Start of Block

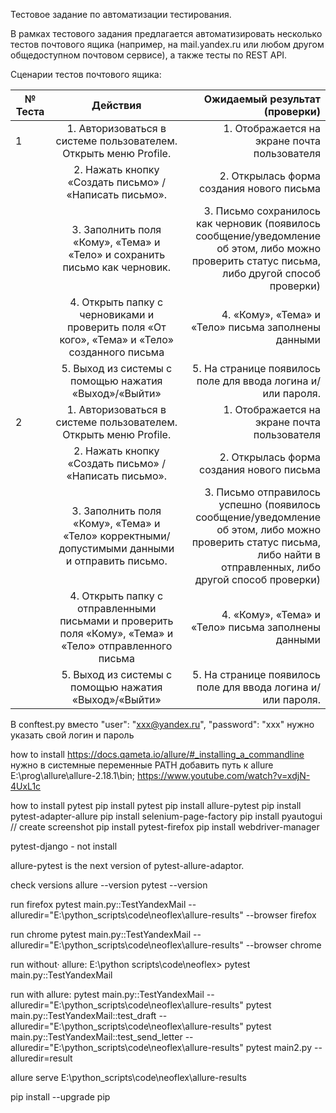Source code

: Тестовое задание по автоматизации тестирования.

В рамках тестового задания предлагается автоматизировать несколько тестов почтового ящика (например, на mail.yandex.ru или любом другом общедоступном почтовом сервисе), а также тесты по REST API.

Сценарии тестов почтового ящика:

|№ Теста | Действия | Ожидаемый результат (проверки) |
| ------------- |:-------------:| -----: |
|1 | 1. Авторизоваться в системе пользователем. Открыть меню Profile. | 1. Отображается на экране почта пользователя |
||2. Нажать кнопку «Создать письмо» / «Написать письмо». | 2.  Открылась форма создания нового письма |
||3. Заполнить поля «Кому», «Тема» и «Тело» и сохранить письмо как черновик. | 3. Письмо сохранилось как черновик (появилось сообщение/уведомление об этом, либо можно проверить статус письма, либо другой способ проверки) |
||4. Открыть папку с черновиками и проверить поля «От кого», «Тема» и «Тело» созданного письма | 4. «Кому», «Тема» и «Тело» письма заполнены данными |
||5. Выход из системы с помощью нажатия «Выход»/«Выйти» | 5. На странице появилось поле для ввода логина и/или пароля. |
|2 | 1. Авторизоваться в системе пользователем. Открыть меню Profile. | 1. Отображается на экране почта пользователя |
|| 2. Нажать кнопку «Создать письмо» / «Написать письмо». | 2. Открылась форма создания нового письма |
|| 3. Заполнить поля «Кому», «Тема» и «Тело» корректными/допустимыми данными и отправить письмо. | 3. Письмо отправилось успешно (появилось сообщение/уведомление об этом, либо можно проверить статус письма, либо найти в отправленных, либо другой способ проверки) |
|| 4. Открыть папку с отправленными письмами и проверить поля «Кому», «Тема» и «Тело» отправленного письма | 4. «Кому», «Тема» и «Тело» письма заполнены данными|
|| 5. Выход из системы с помощью нажатия «Выход»/«Выйти» | 5. На странице появилось поле для ввода логина и/или пароля. |

В conftest.py
вместо
        "user": "xxx@yandex.ru",
        "password": "xxx"
нужно указать свой логин и пароль

how to install
https://docs.qameta.io/allure/#_installing_a_commandline
нужно в системные переменные PATH добавить путь к allure
E:\prog\allure\allure-2.18.1\bin;
https://www.youtube.com/watch?v=xdjN-4UxL1c

how to install pytest
pip install pytest
pip install allure-pytest
pip install pytest-adapter-allure
pip install selenium-page-factory
pip install pyautogui // create screenshot
pip install pytest-firefox
pip install webdriver-manager

pytest-django - not install

allure-pytest is the next version of pytest-allure-adaptor.

check versions
allure --version
pytest --version

run firefox
pytest main.py::TestYandexMail --alluredir="E:\python_scripts\code\neoflex\allure-results" --browser firefox

run chrome
pytest main.py::TestYandexMail --alluredir="E:\python_scripts\code\neoflex\allure-results" --browser chrome


run without· allure:
E:\python scripts\code\neoflex> pytest main.py::TestYandexMail

run with allure:
pytest main.py::TestYandexMail --alluredir="E:\python_scripts\code\neoflex\allure-results"
pytest main.py::TestYandexMail::test_draft --alluredir="E:\python_scripts\code\neoflex\allure-results"
pytest main.py::TestYandexMail::test_send_letter --alluredir="E:\python_scripts\code\neoflex\allure-results"
pytest main2.py --alluredir=result

allure serve E:\python_scripts\code\neoflex\allure-results


pip install --upgrade pip

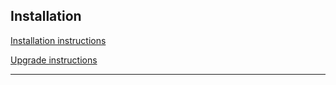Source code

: ## Installation

[Installation instructions](https://github.com/trimble-oss/dba-dash#installation)

[Upgrade instructions](https://github.com/trimble-oss/dba-dash#upgrade-process)

---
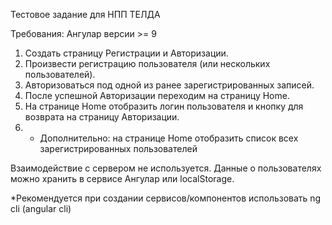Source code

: Тестовое задание для НПП ТЕЛДА

Требования:  Ангулар версии >= 9
1.  Создать страницу Регистрации и Авторизации.
2.  Произвести регистрацию пользователя (или нескольких пользователей).
3.  Авторизоваться  под одной из ранее зарегистрированных записей.
4.  После успешной Авторизации переходим на страницу Home.
5.  На странице Home  отобразить логин пользователя и кнопку  для  возврата на страницу Авторизации.
6. * Дополнительно:  на странице Home  отобразить список всех зарегистрированных пользователей

Взаимодействие с сервером  не используется.  Данные о пользователях можно хранить в сервисе  Ангулар или localStorage.

*Рекомендуется при создании  сервисов/компонентов  использовать ng cli (angular cli)
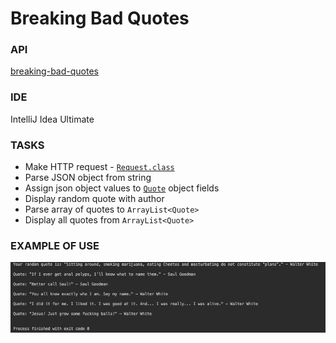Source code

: # Breaking Bad Quotes


### API
[breaking-bad-quotes](https://github.com/shevabam/breaking-bad-quotes)

### IDE
IntelliJ Idea Ultimate

### TASKS
* Make HTTP request - [`Request.class`](https://github.com/pankeny/BreakingBadQuotes/blob/master/src/main/java/io/github/pankeny/Request.java)
* Parse JSON object from string
* Assign json object values to [`Quote`](https://github.com/pankeny/BreakingBadQuotes/blob/master/src/main/java/io/github/pankeny/Quote.java) object fields
* Display random quote with author
* Parse array of quotes to `ArrayList<Quote>`
* Display all quotes from `ArrayList<Quote>`

### EXAMPLE OF USE

![EXAMPLE n.01](https://github.com/pankeny/BreakingBadQuotes/blob/master/ScreenShoot01.png?raw=true)
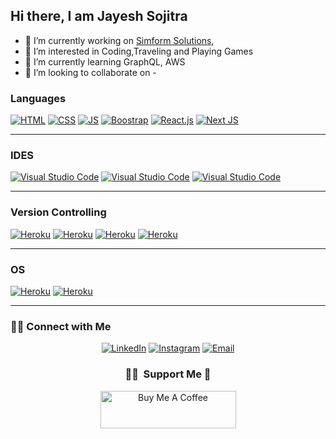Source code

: ## Hi there, I am Jayesh Sojitra


- 🔭 I’m currently working on [Simform Solutions](https://www.simform.com/),
- 👀 I’m interested in Coding,Traveling and Playing Games
- 🌱 I’m currently learning GraphQL, AWS
- 💞️ I’m looking to collaborate on -



### Languages 

<a href="#"><img alt="HTML" src="https://img.shields.io/badge/HTML%20-%23E34F26.svg?logo=html5&logoColor=white" ></a>
<a href="#"><img alt="CSS" src="https://img.shields.io/badge/CSS%20-%231572B6.svg?logo=css3&logoColor=white" ></a>
<a href="#"><img alt="JS" src="https://img.shields.io/badge/JavaScript%20-%23F7DF1E.svg?logo=javascript&logoColor=black" ></a>
<a href="#"><img alt="Boostrap" src="https://img.shields.io/badge/-Bootstrap-563D7C?&logo=bootstrap" ></a>
<a href="#"><img alt="React.js" src="https://img.shields.io/badge/React-20232A?&logo=react&logoColor=61DAFB" ></a>
<a href="#"><img alt="Next JS" src="https://img.shields.io/badge/NextJS-%2300f.svg?logo=nextjs&logoColor=white"></a>

---

### IDES

<a href="#"><img alt="Visual Studio Code" src="https://img.shields.io/badge/Visual%20Studio%20Code-0078d7.svg?logo=visual-studio-code&logoColor=white"></a>
<a href="#"><img alt="Visual Studio Code" src="https://img.shields.io/badge/Atom-66595C?&logo=Atom&logoColor=white"></a>
<a href="#"><img alt="Visual Studio Code" src="https://img.shields.io/badge/sublime_text-%23575757.svg?&logo=sublime-text&logoColor=important"></a>

---

### Version Controlling

<a href="#"><img alt="Heroku" src="https://img.shields.io/badge/-Git-black?&logo=git" ></a>
<a href="#"><img alt="Heroku" src="https://img.shields.io/badge/-GitHub-181717?style=flat-square&logo=github" ></a>
<a href="#"><img alt="Heroku" src="https://img.shields.io/badge/GitLab-330F63?&logo=gitlab&logoColor=white" ></a>
<a href="#"><img alt="Heroku" src="https://img.shields.io/badge/Bitbucket-330F63?&logo=bitbucket&logoColor=white" ></a>

---

### OS

<a href="#"><img alt="Heroku" src="https://img.shields.io/badge/Windows-0078D6?&logo=windows&logoColor=white" ></a>
<a href="#"><img alt="Heroku" src="https://img.shields.io/badge/Mac-0078D6?&logo=apple&logoColor=white" ></a>

---
<h3> 🤝🏻 Connect with Me </h3>
<p align="center">
<a href="https://www.linkedin.com/in/jayesh-sojitra-3031ba54/"><img alt="LinkedIn" src="https://img.shields.io/badge/LinkedIn-Jayesh%20Sojitra-blue?style=flat-square&logo=linkedin"></a>
<a href="https://www.instagram.com/jayesh_sojitra_02/"><img alt="Instagram" src="https://img.shields.io/badge/Instagram-Jayesh Sojitra-blue?style=flat-square&logo=instagram"></a>
<a href="mailto:jayesh.sojitra103@gmail.com"><img alt="Email" src="https://img.shields.io/badge/Email-jayesh.sojitra103@gmail.com-blue?style=flat-square&logo=gmail"></a>
</p>




<!-- <h3 align="center">My Stats:</h3>
<a href="https://github.com/jayeshsojitra103">
   <img height="180em" src="https://github-readme-stats-eight-theta.vercel.app/api/top-langs/?username=jayeshsojitra103&layout=compact&langs_count=8"/>
</a> -->

<div align="center">
  <h3> 🤝🏻 &nbsp;Support Me 🤝</h3>
  
<a href="https://www.buymeacoffee.com/jayeshsojitra" target="_blank"><img src="https://cdn.buymeacoffee.com/buttons/v2/default-yellow.png" alt="Buy Me A Coffee" style="height: 60px !important;width: 217px !important;" ></a>
</div>

<!---
jayeshsimform/jayeshsimform is a ✨ special ✨ repository because its `README.md` (this file) appears on your GitHub profile.
You can click the Preview link to take a look at your changes.
--->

End of Block

=== WHAT YOU SHOULD DO ===
When pictures appear in the records above, leave them out and reproduce exactly each line from the first through the line containing "2. Открылась форма создания нового письма |", both included.

=== WRITTEN ANSWER ===
Source code

: Тестовое задание по автоматизации тестирования.

В рамках тестового задания предлагается автоматизировать несколько тестов почтового ящика (например, на mail.yandex.ru или любом другом общедоступном почтовом сервисе), а также тесты по REST API.

Сценарии тестов почтового ящика:

|№ Теста | Действия | Ожидаемый результат (проверки) |
| ------------- |:-------------:| -----: |
|1 | 1. Авторизоваться в системе пользователем. Открыть меню Profile. | 1. Отображается на экране почта пользователя |
||2. Нажать кнопку «Создать письмо» / «Написать письмо». | 2.  Открылась форма создания нового письма |
||3. Заполнить поля «Кому», «Тема» и «Тело» и сохранить письмо как черновик. | 3. Письмо сохранилось как черновик (появилось сообщение/уведомление об этом, либо можно проверить статус письма, либо другой способ проверки) |
||4. Открыть папку с черновиками и проверить поля «От кого», «Тема» и «Тело» созданного письма | 4. «Кому», «Тема» и «Тело» письма заполнены данными |
||5. Выход из системы с помощью нажатия «Выход»/«Выйти» | 5. На странице появилось поле для ввода логина и/или пароля. |
|2 | 1. Авторизоваться в системе пользователем. Открыть меню Profile. | 1. Отображается на экране почта пользователя |
|| 2. Нажать кнопку «Создать письмо» / «Написать письмо». | 2. Открылась форма создания нового письма |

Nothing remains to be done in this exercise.